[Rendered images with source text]
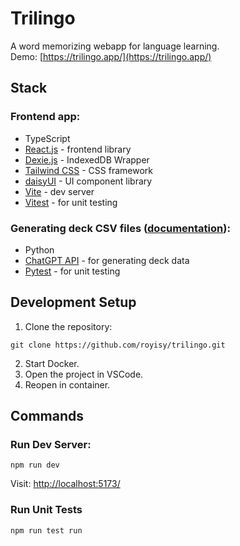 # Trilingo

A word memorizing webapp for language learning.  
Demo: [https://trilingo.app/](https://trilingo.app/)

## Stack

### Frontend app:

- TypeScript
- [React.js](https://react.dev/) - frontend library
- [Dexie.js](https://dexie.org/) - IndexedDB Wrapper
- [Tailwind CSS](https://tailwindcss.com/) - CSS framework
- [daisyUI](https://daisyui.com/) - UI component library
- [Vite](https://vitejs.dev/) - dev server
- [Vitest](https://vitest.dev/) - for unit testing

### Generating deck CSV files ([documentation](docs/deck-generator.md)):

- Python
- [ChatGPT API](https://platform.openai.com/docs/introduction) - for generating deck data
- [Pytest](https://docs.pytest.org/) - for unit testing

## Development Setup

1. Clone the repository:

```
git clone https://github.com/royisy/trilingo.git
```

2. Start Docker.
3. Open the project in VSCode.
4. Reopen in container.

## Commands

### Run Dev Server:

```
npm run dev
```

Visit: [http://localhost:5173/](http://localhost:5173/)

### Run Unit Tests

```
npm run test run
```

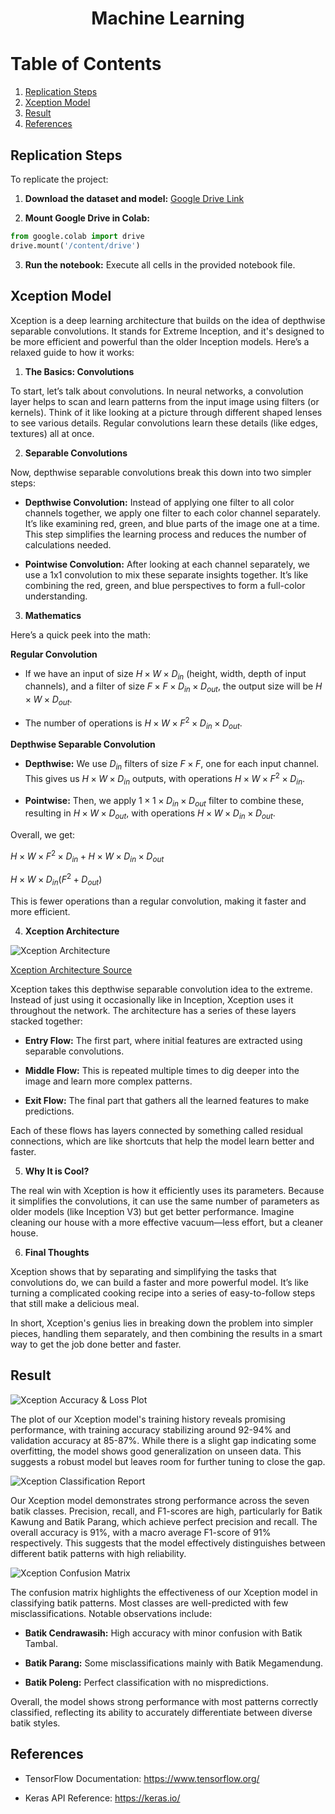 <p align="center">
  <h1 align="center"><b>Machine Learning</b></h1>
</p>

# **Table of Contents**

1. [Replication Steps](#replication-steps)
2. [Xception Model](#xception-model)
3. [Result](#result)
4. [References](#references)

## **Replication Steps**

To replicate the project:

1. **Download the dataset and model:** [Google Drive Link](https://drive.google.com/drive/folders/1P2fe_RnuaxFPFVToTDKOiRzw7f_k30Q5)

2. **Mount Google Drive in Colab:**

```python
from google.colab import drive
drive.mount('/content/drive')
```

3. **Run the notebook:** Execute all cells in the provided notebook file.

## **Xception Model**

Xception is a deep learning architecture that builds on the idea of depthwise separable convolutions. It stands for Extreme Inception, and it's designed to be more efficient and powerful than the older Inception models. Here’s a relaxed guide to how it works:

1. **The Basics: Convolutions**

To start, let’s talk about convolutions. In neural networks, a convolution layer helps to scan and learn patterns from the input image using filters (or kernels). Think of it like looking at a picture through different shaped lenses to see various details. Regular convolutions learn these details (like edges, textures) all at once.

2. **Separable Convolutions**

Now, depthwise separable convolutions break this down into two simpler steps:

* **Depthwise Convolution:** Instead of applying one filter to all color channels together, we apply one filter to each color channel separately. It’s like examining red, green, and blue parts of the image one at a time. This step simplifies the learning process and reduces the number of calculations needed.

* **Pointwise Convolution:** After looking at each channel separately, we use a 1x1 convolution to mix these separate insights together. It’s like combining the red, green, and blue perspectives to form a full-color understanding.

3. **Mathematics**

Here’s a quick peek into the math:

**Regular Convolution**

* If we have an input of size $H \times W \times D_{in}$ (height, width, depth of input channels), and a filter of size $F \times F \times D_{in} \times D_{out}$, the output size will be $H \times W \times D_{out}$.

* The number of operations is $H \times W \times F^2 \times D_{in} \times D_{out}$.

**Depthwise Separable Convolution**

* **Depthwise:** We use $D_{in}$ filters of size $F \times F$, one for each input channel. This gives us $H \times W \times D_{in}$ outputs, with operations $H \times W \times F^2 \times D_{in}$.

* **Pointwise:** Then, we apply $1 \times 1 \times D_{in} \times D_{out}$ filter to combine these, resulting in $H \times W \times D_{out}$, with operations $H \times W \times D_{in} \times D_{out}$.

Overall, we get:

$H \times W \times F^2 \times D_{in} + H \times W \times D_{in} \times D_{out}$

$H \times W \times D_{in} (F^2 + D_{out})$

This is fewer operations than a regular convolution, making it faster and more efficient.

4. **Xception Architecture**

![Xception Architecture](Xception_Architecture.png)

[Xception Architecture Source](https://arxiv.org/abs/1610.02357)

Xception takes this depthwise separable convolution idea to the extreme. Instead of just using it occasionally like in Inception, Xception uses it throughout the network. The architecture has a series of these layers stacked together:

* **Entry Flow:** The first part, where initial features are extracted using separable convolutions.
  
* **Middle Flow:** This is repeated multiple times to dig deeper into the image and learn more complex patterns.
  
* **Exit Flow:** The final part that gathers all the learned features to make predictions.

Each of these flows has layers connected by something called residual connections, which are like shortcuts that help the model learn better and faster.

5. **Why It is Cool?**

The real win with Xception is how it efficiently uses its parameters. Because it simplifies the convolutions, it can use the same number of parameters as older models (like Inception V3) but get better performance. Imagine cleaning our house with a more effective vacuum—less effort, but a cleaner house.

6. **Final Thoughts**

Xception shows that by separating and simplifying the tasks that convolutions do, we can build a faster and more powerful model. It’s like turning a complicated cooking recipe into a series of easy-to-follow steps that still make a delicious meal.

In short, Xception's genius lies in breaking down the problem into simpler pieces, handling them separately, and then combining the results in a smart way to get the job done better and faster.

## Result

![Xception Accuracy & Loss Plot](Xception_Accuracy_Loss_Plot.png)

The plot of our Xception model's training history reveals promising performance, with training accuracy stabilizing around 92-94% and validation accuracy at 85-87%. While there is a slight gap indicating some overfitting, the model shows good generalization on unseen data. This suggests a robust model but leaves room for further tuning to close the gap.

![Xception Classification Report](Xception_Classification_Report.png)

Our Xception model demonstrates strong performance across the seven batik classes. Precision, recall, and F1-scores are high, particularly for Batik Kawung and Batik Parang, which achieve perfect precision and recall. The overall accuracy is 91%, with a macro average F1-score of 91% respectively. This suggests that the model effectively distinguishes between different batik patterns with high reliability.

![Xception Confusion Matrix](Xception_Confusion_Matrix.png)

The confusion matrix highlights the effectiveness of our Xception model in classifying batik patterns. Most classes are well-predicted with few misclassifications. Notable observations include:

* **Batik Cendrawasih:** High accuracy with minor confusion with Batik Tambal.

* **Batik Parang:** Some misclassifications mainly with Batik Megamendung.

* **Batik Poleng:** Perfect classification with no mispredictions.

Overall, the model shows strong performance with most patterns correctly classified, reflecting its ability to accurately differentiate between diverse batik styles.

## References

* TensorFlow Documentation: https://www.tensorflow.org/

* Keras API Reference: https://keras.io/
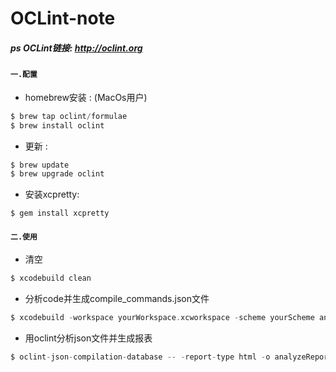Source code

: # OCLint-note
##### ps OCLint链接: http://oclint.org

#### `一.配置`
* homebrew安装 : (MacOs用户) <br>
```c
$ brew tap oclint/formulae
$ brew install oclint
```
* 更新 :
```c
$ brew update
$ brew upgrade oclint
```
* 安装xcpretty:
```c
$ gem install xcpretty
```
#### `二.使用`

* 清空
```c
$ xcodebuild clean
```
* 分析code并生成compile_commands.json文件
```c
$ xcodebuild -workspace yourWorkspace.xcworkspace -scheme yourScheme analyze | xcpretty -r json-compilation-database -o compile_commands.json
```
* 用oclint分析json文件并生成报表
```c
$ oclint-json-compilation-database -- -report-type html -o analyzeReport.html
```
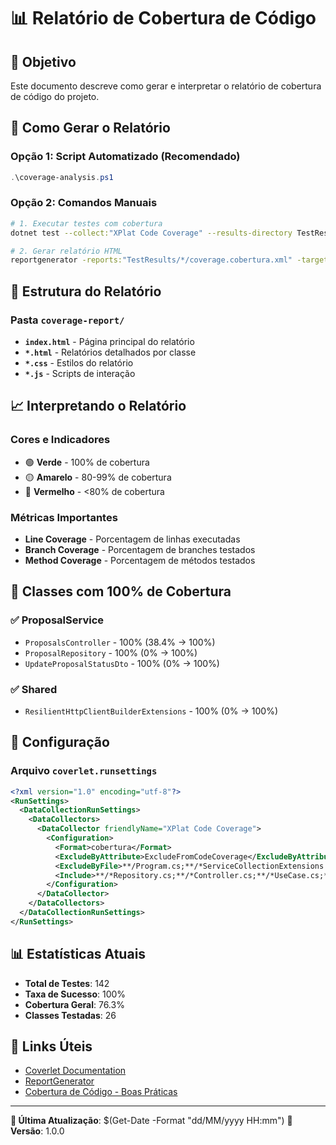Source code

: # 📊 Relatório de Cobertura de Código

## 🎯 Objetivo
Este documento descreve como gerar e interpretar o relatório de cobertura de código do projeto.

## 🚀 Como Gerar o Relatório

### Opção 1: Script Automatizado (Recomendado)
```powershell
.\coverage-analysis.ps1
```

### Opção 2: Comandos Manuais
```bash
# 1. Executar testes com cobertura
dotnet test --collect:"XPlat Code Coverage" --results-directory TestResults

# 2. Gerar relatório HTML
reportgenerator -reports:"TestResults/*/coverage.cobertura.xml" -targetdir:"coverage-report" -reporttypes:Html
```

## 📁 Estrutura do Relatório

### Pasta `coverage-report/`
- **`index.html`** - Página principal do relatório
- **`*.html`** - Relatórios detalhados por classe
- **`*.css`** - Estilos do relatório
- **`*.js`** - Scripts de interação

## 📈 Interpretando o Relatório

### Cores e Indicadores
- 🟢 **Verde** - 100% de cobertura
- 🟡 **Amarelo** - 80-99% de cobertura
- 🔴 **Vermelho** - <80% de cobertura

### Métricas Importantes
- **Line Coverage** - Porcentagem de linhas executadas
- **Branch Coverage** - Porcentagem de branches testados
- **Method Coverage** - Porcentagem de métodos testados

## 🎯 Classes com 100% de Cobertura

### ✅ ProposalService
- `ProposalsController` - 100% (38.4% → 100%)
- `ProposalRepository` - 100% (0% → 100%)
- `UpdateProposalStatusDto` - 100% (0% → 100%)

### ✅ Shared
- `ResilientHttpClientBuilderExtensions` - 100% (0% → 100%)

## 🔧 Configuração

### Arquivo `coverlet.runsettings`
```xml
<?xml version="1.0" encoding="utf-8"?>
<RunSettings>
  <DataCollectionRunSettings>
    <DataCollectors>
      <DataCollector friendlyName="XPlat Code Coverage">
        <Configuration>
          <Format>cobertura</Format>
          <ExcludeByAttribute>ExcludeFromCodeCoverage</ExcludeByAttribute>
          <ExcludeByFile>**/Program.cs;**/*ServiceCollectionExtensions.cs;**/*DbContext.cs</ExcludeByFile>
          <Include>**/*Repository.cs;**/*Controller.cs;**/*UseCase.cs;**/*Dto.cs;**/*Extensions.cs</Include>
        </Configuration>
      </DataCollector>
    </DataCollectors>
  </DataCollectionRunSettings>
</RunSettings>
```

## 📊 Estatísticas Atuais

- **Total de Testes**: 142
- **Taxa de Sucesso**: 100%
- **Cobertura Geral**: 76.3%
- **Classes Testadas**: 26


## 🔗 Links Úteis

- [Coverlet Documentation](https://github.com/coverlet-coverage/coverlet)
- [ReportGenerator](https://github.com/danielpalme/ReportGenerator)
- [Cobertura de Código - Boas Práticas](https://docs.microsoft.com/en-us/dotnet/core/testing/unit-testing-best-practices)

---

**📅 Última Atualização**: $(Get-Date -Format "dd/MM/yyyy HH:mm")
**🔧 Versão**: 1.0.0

The problem:
What should be set down is every line from the opening of the records through the line that contains "## **Xception Model**", exactly, with pictures left out.

Problem solution:
 # Trilingo

A word memorizing webapp for language learning.  
Demo: [https://trilingo.app/](https://trilingo.app/)

## Stack

### Frontend app:

- TypeScript
- [React.js](https://react.dev/) - frontend library
- [Dexie.js](https://dexie.org/) - IndexedDB Wrapper
- [Tailwind CSS](https://tailwindcss.com/) - CSS framework
- [daisyUI](https://daisyui.com/) - UI component library
- [Vite](https://vitejs.dev/) - dev server
- [Vitest](https://vitest.dev/) - for unit testing

### Generating deck CSV files ([documentation](docs/deck-generator.md)):

- Python
- [ChatGPT API](https://platform.openai.com/docs/introduction) - for generating deck data
- [Pytest](https://docs.pytest.org/) - for unit testing

## Development Setup

1. Clone the repository:

```
git clone https://github.com/royisy/trilingo.git
```

2. Start Docker.
3. Open the project in VSCode.
4. Reopen in container.

## Commands

### Run Dev Server:

```
npm run dev
```

Visit: [http://localhost:5173/](http://localhost:5173/)

### Run Unit Tests

```
npm run test run
```

 <p align="center">
  <h1 align="center"><b>Machine Learning</b></h1>
</p>

# **Table of Contents**

1. [Replication Steps](#replication-steps)
2. [Xception Model](#xception-model)
3. [Result](#result)
4. [References](#references)

## **Replication Steps**

To replicate the project:

1. **Download the dataset and model:** [Google Drive Link](https://drive.google.com/drive/folders/1P2fe_RnuaxFPFVToTDKOiRzw7f_k30Q5)

2. **Mount Google Drive in Colab:**

```python
from google.colab import drive
drive.mount('/content/drive')
```

3. **Run the notebook:** Execute all cells in the provided notebook file.

## **Xception Model**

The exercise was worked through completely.